Et concernant l’indemnisation des victimes de fraude financière et de détournement de fonds, pas de doute que le projet de loi du ministre Leitao va régler un sacré gros problème.
Les victimes vont enfin bénéficier d’une meilleure protection de la part du Fonds d’indemnisation des services financiers (FISF), lequel fonds peut « théoriquement » les dédommager jusqu’à hauteur de 200 000 $ par fraude commise par des représentants (courtiers, cabinets, planificateurs) inscrits à l’autorité des marchés financiers (AMF).
J’insiste sur le mot « théoriquement », car en réalité peu de victimes y ont eu accès.
LE PROBLÈME
Actuellement, ce fonds d’indemnisation ne dédommage les victimes qu’à la condition d’avoir acquis le produit financier d’un représentant (courtier, planificateur, cabinet) dont la discipline l’autorise à vendre spécifiquement ledit produit.
Si le représentant fautif a vendu à sa victime un produit financier non couvert par sa discipline, la victime verra sa demande d’indemnisation se faire rejeter par le Fonds d’indemnisation. Et ce, même si le représentant en question est inscrit à l’autorité des marchés financiers.
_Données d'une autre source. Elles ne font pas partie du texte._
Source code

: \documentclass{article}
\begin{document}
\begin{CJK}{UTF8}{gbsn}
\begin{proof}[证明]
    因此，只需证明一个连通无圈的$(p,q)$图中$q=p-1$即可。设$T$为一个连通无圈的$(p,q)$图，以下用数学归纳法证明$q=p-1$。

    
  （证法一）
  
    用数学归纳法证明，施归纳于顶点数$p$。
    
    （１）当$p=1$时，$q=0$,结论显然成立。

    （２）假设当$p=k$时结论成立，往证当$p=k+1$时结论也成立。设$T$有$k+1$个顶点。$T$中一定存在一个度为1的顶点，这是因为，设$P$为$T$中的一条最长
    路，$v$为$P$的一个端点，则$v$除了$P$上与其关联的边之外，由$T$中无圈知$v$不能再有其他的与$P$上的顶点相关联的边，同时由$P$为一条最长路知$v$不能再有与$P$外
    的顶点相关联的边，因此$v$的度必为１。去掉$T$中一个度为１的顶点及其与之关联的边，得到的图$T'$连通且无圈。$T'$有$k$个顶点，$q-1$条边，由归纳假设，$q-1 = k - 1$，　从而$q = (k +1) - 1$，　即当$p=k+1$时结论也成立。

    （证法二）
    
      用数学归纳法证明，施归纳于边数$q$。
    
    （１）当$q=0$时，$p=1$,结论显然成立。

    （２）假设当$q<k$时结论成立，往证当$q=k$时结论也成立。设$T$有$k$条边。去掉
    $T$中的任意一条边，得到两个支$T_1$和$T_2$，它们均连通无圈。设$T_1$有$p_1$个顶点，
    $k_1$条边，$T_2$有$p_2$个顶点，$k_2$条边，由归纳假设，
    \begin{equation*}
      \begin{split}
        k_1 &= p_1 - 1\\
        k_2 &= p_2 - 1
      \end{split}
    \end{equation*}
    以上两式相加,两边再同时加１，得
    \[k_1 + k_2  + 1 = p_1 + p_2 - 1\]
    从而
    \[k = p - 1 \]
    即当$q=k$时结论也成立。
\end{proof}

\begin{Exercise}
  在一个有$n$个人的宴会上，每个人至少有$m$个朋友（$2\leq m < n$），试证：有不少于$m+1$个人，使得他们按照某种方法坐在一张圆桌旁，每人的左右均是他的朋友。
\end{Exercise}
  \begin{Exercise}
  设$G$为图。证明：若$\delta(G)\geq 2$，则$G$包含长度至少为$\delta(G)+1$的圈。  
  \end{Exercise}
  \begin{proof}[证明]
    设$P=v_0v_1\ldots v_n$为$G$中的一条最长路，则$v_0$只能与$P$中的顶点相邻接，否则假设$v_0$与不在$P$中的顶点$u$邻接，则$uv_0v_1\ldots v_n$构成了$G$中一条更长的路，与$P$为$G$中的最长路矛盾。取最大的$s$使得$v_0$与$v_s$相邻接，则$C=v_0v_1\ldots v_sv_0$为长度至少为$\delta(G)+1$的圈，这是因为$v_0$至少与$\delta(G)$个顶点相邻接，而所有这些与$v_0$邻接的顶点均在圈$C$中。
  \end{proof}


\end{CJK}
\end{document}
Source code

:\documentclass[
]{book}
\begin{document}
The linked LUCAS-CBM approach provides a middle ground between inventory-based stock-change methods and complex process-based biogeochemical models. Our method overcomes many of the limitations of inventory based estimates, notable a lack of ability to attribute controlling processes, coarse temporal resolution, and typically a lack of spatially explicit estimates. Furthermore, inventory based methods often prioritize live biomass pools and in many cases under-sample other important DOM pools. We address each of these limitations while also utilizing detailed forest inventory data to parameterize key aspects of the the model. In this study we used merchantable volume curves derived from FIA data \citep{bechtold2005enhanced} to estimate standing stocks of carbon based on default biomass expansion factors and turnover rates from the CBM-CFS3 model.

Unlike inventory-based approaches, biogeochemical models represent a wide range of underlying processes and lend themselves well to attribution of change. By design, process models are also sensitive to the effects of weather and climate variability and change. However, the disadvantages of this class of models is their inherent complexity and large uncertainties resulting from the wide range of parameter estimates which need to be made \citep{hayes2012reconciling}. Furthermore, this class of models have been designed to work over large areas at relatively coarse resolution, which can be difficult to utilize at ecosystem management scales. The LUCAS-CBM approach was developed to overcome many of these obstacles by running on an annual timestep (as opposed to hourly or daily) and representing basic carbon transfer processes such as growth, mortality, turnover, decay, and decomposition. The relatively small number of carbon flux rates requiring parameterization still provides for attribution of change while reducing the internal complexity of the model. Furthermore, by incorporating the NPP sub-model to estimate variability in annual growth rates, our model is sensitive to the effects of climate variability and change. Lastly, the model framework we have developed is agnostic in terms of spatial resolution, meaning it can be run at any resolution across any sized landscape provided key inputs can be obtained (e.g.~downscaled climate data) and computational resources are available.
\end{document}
C’est ce qui est arrivé dans le cadre du scandale Norbourg, en 2006, alors que neuf victimes sur 10 n’ont pu se faire dédommager par le FISF.
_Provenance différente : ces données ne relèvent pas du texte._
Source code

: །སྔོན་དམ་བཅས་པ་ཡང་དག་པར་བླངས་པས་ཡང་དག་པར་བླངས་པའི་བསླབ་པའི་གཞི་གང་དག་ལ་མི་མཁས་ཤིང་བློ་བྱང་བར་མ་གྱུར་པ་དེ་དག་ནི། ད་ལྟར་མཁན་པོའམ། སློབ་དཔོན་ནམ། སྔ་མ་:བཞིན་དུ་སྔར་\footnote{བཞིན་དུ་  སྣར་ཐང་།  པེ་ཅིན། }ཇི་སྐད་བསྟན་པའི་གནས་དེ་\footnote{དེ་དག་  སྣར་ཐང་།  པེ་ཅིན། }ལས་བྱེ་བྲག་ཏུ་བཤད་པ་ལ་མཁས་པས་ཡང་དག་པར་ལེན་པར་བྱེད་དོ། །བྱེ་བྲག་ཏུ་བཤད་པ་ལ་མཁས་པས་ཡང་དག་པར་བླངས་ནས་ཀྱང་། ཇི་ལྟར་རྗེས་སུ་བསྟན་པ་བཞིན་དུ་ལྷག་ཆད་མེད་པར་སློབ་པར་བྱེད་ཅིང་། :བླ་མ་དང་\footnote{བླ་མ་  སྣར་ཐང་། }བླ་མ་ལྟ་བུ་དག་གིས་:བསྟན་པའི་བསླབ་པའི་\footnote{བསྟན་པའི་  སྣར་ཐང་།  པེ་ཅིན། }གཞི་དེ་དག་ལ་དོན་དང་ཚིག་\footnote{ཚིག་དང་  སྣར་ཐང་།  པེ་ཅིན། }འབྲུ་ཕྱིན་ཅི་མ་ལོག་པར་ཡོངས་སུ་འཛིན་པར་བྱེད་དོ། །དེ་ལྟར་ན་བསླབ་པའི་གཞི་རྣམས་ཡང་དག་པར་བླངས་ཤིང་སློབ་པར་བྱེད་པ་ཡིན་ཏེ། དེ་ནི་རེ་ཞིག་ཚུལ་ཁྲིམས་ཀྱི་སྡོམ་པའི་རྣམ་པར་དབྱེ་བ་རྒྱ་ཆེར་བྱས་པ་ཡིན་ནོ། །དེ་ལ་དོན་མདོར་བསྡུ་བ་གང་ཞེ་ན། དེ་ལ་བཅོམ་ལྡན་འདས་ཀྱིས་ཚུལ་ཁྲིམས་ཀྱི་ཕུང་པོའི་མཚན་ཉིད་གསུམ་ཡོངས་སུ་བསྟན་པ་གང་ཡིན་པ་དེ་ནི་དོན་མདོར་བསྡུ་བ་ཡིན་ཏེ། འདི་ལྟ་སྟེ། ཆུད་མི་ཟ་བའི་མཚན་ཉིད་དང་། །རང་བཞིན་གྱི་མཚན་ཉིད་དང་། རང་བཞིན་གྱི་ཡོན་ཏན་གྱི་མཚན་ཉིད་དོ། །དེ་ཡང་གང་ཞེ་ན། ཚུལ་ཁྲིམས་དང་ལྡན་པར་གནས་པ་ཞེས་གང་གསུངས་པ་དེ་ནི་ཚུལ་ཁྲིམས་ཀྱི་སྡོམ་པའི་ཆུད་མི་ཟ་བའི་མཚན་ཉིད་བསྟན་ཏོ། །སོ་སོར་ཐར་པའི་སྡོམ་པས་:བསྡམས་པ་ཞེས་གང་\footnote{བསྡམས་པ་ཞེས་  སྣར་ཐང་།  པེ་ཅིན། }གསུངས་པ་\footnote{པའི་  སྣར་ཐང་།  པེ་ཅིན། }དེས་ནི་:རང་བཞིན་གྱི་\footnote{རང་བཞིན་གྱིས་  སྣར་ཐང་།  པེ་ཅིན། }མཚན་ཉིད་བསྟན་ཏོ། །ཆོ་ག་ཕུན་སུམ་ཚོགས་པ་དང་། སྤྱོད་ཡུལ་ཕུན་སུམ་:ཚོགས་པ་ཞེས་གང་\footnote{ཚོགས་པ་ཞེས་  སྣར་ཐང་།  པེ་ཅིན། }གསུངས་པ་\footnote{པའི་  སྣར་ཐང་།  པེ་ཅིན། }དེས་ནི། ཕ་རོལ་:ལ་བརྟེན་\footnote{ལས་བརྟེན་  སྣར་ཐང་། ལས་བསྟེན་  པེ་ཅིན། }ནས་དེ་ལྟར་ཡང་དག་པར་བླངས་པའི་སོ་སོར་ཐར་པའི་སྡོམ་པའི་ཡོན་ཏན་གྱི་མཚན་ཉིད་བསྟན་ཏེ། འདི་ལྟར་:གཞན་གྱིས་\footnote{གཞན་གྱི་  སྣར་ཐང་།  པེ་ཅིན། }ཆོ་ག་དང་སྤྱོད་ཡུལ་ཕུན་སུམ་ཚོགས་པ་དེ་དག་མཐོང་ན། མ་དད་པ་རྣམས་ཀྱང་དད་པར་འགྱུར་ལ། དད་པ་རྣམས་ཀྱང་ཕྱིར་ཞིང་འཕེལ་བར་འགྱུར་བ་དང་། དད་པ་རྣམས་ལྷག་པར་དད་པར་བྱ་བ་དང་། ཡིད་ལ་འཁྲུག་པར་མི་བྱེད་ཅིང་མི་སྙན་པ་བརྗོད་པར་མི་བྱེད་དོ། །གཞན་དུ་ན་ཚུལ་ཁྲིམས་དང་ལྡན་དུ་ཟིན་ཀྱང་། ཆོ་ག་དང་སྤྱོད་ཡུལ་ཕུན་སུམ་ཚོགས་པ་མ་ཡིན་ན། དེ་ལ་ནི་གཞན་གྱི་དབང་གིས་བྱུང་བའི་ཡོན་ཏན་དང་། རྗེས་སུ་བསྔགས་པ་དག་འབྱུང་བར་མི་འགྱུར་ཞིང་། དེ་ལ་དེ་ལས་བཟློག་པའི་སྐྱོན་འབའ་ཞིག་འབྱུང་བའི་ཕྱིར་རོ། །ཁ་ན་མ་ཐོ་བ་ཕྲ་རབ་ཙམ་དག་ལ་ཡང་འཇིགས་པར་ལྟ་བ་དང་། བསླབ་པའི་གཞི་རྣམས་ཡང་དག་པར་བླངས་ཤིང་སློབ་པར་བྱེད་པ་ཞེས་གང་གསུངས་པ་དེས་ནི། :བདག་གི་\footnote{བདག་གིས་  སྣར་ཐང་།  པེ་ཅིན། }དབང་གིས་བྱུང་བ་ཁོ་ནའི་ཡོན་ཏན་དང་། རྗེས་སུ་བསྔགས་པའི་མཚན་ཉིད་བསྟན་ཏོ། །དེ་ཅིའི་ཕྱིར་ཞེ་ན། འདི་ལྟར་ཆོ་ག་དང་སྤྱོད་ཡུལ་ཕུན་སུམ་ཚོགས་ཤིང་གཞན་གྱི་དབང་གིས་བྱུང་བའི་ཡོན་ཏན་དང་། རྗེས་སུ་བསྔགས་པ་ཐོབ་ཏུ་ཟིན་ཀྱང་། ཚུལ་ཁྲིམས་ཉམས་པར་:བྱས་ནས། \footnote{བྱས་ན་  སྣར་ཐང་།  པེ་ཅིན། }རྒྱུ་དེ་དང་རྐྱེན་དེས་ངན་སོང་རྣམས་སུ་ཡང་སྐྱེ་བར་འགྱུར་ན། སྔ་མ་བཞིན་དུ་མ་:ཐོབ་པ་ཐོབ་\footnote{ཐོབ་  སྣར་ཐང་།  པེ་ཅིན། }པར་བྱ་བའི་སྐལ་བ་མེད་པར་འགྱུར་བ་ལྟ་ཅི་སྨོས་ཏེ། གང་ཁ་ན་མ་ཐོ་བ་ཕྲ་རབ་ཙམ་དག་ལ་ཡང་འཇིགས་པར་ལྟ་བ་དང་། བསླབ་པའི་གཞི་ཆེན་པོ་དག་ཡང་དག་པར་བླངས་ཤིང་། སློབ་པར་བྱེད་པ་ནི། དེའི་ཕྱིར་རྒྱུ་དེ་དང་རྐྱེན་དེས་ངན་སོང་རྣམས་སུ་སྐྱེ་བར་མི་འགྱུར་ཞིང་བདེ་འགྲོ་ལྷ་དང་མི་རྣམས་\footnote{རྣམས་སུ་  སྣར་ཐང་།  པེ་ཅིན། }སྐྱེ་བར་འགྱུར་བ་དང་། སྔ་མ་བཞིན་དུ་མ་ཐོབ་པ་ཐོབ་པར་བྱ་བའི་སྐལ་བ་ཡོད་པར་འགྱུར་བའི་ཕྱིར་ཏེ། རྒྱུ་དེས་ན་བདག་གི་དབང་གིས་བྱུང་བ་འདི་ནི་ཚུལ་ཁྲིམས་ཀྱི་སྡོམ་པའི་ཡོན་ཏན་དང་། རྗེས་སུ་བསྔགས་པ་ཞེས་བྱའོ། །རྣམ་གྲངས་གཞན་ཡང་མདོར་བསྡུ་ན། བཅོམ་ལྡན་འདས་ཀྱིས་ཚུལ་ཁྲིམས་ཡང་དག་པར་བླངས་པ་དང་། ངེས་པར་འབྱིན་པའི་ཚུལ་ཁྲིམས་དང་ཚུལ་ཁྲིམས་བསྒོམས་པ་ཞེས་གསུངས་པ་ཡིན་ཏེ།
Pis encore. Le nombre de victimes de fraude financière n’ayant pu se faire dédommager par le FISF s’est par la suite grandement accru au fil des années.
À tel point d’ailleurs que dans un récent rapport, la vérificatrice générale du gouvernement du Québec, Guylaine Leclerc, a elle-même dénoncé le FISF en l’accusant de ne pas jouer « pleinement son rôle, soit d’indemniser les victimes de fraude ».
La vérificatrice soulignait que moins de 10 % des réclamations de victimes de fraude financière ont été acceptées lors des quatre dernières années.
Un vrai scandale, carrément attribuable à l’ineptie de l’appareil gouvernemental. Les épargnants victimes de fraude financière de la part de leurs représentants ont ainsi perdu des dizaines et des dizaines de millions de dollars en réclamations refusées par le Fonds d’indemnisation.
LA SOLUTION
Le projet de loi 141 vient corriger ce manque flagrant de protection des épargnants en permettant au Fonds d’indemnisation de couvrir dorénavant tout investisseur victime d’une fraude commise par un représentant inscrit à L’AMF, et ce, peu importe la nature du produit ou du service financier en cause, et peu importe si le représentant avait ou pas le droit de le vendre.
Lorsque la loi 141 sera adoptée, les cas de fraude à la Norbourg seront dorénavant admissibles à l’indemnisation prévue par le Fonds d’indemnisation.
Cela fait 15 ans que cette protection élargie du FISF est réclamée tant par les défenseurs des épargnants que par le conseil d’administration même du FISF.